◆ **WORK TASK**
Would you count the lines in the material below that include the string "Description"? Only the number is needed.

<<<<

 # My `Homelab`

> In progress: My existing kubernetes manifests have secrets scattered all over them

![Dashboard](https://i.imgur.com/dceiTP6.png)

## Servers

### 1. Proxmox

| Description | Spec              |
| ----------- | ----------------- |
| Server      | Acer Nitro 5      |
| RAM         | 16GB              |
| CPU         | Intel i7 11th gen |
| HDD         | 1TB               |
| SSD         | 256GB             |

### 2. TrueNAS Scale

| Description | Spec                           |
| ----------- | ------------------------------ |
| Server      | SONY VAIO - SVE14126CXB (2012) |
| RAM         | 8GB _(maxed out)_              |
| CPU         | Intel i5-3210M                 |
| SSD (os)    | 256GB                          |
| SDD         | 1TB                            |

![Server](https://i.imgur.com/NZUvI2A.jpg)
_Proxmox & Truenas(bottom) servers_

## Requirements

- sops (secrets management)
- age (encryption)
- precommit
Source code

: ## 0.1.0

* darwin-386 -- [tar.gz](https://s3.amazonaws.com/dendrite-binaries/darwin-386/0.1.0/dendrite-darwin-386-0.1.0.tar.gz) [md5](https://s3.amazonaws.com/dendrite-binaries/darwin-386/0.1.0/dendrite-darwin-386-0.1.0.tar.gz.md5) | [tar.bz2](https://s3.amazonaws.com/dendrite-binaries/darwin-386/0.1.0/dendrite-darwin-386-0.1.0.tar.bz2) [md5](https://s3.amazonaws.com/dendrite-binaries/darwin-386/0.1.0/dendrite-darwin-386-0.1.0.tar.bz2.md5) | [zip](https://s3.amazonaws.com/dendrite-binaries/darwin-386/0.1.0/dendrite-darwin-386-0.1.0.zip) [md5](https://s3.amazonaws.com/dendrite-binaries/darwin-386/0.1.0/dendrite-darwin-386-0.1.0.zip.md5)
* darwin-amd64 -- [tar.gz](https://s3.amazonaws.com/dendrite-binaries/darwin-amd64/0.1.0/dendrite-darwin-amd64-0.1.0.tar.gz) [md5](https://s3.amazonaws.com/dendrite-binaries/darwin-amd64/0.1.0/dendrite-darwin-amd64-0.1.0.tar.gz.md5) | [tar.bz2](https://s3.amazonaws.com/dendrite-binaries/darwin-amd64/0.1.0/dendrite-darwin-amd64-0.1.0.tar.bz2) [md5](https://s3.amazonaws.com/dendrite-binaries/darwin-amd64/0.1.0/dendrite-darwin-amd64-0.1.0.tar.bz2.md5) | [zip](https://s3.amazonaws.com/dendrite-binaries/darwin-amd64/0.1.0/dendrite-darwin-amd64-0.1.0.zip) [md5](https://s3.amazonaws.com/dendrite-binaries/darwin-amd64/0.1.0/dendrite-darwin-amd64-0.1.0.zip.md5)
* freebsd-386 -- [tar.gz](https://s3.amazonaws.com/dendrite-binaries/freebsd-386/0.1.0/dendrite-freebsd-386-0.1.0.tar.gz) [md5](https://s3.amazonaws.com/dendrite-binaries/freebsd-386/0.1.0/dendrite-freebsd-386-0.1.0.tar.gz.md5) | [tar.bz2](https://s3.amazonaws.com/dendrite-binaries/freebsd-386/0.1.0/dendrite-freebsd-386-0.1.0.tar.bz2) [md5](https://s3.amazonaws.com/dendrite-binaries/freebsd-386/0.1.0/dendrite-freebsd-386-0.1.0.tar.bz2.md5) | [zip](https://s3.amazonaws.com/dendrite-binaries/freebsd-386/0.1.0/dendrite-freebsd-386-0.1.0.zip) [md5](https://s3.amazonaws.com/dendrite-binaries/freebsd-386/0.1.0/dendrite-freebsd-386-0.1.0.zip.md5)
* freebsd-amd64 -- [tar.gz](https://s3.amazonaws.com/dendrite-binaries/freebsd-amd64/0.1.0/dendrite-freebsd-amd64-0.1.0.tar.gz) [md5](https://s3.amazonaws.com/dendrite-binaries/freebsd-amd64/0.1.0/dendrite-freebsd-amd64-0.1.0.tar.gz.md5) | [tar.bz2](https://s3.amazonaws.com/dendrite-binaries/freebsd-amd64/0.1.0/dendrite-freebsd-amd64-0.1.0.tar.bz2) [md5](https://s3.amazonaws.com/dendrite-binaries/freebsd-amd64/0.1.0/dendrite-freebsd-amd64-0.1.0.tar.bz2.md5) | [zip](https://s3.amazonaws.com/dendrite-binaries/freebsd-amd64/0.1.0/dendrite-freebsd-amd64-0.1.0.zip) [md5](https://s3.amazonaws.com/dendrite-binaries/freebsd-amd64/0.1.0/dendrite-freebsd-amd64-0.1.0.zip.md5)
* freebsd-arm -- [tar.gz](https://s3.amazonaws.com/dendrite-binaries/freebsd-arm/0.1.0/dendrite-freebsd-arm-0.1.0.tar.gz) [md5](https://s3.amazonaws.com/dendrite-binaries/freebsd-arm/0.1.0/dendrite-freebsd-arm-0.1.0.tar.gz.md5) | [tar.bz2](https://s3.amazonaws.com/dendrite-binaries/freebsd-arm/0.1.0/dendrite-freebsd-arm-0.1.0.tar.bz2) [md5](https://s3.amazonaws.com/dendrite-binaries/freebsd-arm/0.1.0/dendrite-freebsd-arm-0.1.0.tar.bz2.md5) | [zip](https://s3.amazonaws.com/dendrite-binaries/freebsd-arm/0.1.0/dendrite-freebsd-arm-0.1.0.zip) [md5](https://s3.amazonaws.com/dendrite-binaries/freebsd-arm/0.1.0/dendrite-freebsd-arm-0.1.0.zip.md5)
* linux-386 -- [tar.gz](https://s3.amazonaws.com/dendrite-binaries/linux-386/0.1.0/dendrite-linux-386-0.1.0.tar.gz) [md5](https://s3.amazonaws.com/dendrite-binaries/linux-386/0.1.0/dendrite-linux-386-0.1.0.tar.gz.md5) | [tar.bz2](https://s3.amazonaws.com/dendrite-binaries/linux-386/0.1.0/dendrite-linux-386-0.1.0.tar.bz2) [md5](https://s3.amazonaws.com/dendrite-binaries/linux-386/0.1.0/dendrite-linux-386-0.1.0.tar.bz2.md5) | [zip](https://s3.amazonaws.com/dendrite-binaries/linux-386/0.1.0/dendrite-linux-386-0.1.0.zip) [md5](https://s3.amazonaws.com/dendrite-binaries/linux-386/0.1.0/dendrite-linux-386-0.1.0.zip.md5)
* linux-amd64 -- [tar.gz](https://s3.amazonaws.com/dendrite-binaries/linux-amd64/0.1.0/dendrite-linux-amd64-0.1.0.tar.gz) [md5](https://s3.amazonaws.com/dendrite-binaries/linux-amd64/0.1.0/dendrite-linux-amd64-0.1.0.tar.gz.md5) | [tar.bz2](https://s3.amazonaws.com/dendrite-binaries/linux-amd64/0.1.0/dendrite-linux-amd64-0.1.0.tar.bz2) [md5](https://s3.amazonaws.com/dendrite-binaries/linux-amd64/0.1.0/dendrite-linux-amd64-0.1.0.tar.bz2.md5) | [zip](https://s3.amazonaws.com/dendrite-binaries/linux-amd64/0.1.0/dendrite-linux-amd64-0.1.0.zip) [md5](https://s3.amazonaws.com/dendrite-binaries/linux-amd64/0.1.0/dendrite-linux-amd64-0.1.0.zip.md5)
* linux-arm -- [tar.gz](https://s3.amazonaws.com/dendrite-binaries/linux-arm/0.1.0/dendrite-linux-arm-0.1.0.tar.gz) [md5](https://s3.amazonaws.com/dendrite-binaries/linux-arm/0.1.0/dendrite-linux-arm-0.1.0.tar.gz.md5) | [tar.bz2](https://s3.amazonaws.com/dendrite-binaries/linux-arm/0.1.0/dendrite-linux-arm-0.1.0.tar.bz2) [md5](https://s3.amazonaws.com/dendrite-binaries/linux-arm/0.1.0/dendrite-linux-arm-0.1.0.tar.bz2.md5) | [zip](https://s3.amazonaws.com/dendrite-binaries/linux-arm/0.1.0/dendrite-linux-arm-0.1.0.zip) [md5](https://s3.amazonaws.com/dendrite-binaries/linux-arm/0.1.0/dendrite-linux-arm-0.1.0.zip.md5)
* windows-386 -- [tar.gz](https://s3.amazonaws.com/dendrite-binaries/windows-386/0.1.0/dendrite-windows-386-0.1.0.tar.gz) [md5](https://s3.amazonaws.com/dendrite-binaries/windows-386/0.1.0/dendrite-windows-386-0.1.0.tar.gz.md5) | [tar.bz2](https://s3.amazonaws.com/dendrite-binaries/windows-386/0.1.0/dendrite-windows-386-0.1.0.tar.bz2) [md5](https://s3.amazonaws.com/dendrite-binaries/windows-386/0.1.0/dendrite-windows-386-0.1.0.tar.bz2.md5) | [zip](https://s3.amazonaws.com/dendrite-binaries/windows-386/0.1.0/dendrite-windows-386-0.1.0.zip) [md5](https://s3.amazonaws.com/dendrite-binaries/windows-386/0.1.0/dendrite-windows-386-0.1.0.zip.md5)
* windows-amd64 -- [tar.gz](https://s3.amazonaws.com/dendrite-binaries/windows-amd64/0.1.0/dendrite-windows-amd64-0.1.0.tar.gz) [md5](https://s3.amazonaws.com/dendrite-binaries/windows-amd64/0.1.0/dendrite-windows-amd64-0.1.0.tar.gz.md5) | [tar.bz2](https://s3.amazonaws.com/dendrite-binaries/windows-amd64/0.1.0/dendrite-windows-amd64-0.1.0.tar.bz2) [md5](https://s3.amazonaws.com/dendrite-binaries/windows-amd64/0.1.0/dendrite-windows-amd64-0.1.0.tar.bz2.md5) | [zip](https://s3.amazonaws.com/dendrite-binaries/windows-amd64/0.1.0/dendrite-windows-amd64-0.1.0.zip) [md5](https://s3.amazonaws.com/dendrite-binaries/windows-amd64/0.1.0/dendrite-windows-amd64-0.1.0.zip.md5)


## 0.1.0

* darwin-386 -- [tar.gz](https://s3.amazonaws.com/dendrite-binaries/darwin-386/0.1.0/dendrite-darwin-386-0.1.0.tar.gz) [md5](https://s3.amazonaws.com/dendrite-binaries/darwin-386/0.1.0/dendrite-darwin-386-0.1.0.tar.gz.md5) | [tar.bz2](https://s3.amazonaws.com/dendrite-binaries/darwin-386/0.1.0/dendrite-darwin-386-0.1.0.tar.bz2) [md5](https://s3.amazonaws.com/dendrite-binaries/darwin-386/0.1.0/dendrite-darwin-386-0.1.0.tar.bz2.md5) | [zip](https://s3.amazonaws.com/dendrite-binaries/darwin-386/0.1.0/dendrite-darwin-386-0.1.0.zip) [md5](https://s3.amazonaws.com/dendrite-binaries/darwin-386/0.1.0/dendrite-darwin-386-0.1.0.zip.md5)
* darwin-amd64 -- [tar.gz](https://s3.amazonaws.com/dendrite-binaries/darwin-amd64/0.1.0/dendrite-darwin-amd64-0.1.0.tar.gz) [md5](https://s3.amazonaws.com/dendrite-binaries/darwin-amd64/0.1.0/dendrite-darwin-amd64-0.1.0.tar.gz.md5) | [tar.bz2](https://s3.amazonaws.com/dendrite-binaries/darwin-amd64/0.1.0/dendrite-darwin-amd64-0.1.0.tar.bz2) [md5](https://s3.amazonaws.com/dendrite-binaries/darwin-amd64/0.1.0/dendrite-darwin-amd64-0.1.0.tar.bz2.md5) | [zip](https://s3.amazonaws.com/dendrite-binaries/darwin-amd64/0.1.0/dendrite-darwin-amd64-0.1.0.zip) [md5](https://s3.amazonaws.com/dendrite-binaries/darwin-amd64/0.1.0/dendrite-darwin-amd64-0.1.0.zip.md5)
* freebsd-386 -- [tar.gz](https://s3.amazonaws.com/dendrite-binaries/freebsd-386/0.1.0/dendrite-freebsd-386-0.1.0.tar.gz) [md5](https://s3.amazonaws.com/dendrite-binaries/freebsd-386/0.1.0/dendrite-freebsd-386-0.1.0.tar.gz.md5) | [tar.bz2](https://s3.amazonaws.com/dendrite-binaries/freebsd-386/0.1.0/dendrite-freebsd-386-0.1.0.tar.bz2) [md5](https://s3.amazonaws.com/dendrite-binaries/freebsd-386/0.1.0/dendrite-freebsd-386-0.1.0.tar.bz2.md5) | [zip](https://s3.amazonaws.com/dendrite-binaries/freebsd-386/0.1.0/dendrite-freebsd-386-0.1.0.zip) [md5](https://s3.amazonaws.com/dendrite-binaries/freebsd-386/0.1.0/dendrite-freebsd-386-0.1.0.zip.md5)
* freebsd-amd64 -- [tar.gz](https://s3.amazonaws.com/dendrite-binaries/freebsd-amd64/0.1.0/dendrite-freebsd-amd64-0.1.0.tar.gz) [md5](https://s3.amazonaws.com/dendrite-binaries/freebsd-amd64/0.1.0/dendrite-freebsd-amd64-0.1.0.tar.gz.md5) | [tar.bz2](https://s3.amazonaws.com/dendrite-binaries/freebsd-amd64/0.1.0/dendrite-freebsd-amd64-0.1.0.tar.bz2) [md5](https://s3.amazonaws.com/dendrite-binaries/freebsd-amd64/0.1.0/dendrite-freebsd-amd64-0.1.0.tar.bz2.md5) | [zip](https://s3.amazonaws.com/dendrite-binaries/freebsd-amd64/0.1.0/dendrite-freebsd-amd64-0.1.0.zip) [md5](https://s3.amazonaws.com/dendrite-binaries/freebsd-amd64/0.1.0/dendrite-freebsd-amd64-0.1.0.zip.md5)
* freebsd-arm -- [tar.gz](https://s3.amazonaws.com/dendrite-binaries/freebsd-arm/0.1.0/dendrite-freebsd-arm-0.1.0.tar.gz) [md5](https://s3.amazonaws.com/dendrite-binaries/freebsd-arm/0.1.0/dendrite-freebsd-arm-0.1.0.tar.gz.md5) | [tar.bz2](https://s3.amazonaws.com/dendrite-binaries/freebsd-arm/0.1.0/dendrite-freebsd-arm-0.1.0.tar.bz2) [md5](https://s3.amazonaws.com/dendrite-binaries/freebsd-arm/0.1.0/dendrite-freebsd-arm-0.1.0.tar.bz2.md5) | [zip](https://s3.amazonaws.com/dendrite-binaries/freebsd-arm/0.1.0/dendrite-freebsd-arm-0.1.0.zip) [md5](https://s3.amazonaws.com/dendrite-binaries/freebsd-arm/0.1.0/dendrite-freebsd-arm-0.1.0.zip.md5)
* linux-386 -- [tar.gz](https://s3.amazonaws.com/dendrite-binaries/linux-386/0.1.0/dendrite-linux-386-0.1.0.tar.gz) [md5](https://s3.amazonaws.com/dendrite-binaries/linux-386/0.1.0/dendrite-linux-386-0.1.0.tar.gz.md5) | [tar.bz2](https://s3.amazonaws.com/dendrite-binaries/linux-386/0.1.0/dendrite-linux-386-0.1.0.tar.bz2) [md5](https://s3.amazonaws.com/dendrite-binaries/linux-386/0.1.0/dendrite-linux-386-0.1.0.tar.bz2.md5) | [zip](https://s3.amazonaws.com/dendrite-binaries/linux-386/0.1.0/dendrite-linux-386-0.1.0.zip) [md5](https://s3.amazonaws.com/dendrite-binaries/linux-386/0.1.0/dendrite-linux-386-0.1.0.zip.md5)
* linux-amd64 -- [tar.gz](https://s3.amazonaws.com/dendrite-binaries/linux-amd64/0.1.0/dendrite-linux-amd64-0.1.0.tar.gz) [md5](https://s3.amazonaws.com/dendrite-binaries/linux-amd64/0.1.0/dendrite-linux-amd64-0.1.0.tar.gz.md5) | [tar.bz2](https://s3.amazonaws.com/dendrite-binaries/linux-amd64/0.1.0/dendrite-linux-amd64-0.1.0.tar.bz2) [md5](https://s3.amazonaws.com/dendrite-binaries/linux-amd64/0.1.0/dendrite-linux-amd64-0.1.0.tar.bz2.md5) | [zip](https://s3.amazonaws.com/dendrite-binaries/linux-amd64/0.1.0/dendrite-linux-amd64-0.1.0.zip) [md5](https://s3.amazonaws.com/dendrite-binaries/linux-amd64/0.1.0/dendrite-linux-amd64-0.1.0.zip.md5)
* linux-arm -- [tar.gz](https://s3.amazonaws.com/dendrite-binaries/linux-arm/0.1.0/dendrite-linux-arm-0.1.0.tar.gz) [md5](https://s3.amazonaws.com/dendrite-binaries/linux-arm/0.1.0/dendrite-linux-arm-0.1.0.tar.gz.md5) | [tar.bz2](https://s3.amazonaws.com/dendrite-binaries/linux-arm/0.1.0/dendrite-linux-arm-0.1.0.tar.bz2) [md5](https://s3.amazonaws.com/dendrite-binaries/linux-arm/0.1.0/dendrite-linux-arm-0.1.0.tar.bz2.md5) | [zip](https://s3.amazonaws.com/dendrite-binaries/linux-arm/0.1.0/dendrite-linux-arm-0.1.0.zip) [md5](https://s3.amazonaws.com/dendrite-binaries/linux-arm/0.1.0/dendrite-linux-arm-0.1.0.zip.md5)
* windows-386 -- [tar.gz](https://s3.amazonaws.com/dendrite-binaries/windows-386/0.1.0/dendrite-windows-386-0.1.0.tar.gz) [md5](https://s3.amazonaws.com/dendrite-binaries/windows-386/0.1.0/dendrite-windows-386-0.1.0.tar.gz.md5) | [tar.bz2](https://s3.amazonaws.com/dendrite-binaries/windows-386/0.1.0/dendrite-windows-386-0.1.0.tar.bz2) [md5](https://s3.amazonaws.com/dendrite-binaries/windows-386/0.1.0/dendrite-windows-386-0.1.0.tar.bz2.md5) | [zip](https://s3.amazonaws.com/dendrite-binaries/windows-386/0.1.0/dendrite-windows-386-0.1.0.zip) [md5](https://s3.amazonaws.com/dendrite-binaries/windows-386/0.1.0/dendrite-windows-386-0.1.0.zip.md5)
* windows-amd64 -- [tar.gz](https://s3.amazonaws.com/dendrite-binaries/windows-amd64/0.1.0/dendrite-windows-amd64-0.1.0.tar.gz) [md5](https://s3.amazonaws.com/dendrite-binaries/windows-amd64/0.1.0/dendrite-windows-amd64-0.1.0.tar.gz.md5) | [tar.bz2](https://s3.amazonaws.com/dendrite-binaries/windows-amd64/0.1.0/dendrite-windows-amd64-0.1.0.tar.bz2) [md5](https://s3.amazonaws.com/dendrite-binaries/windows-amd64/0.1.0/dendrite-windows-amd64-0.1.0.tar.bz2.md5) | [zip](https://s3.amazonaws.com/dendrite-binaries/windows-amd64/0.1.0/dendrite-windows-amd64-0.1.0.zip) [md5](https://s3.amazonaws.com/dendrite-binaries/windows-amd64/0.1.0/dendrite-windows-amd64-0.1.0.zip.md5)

>>>>

◆ **RESPONSE AREA**
2